# Tensorflow ImageNet ResNet50 FGM Demo

This notebook contains an end-to-end demostration of Dioptra that can be run on any modern laptop.
Please see the [example README](README.md) for instructions on how to prepare your environment for running this example.

## Setup

Below we import the necessary Python modules and ensure the proper environment variables are set so that all the code blocks will work as expected,

In [None]:
# Import packages from the Python standard library
import importlib.util
import os
import sys
import pprint
import time
import warnings
from pathlib import Path


def register_python_source_file(module_name: str, filepath: Path) -> None:
    """Import a source file directly.

    Args:
        module_name: The module name to associate with the imported source file.
        filepath: The path to the source file.

    Notes:
        Adapted from the following implementation in the Python documentation:
        https://docs.python.org/3/library/importlib.html#importing-a-source-file-directly
    """
    spec = importlib.util.spec_from_file_location(module_name, str(filepath))
    module = importlib.util.module_from_spec(spec)
    sys.modules[module_name] = module
    spec.loader.exec_module(module)


# Filter out warning messages
warnings.filterwarnings("ignore")

# Experiment name
EXPERIMENT_NAME = "imagenet_pt_defense"

# Default address for accessing the RESTful API service
RESTAPI_ADDRESS = "http://localhost:80"

# Set DIOPTRA_RESTAPI_URI variable if not defined, used to connect to RESTful API service
if os.getenv("DIOPTRA_RESTAPI_URI") is None:
    os.environ["DIOPTRA_RESTAPI_URI"] = RESTAPI_ADDRESS
    
# Default address for accessing the MLFlow Tracking server
MLFLOW_TRACKING_URI = "http://localhost:35000"

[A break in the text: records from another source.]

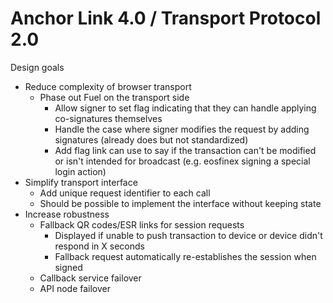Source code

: # Anchor Link 4.0 / Transport Protocol 2.0

Design goals

- Reduce complexity of browser transport
    - Phase out Fuel on the transport side
        - Allow signer to set flag indicating that they can handle applying co-signatures themselves
        - Handle the case where signer modifies the request by adding signatures (already does but not standardized)
        - Add flag link can use to say if the transaction can't be modified or isn't intended for broadcast (e.g. eosfinex signing a special login action)
- Simplify transport interface
    - Add unique request identifier to each call
    - Should be possible to implement the interface without keeping state
- Increase robustness
    - Fallback QR codes/ESR links for session requests
        - Displayed if unable to push transaction to device or device didn't respond in X seconds
        - Fallback request automatically re-establishes the session when signed
    - Callback service failover
    - API node failover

# Set MLFLOW_TRACKING_URI variable, used to connect to MLFlow Tracking service
if os.getenv("MLFLOW_TRACKING_URI") is None:
    os.environ["MLFLOW_TRACKING_URI"] = MLFLOW_TRACKING_URI

# Path to workflows archive
WORKFLOWS_TAR_GZ = Path("workflows.tar.gz")

# Register the examples/scripts directory as a Python module
register_python_source_file("scripts", Path("..", "scripts", "__init__.py"))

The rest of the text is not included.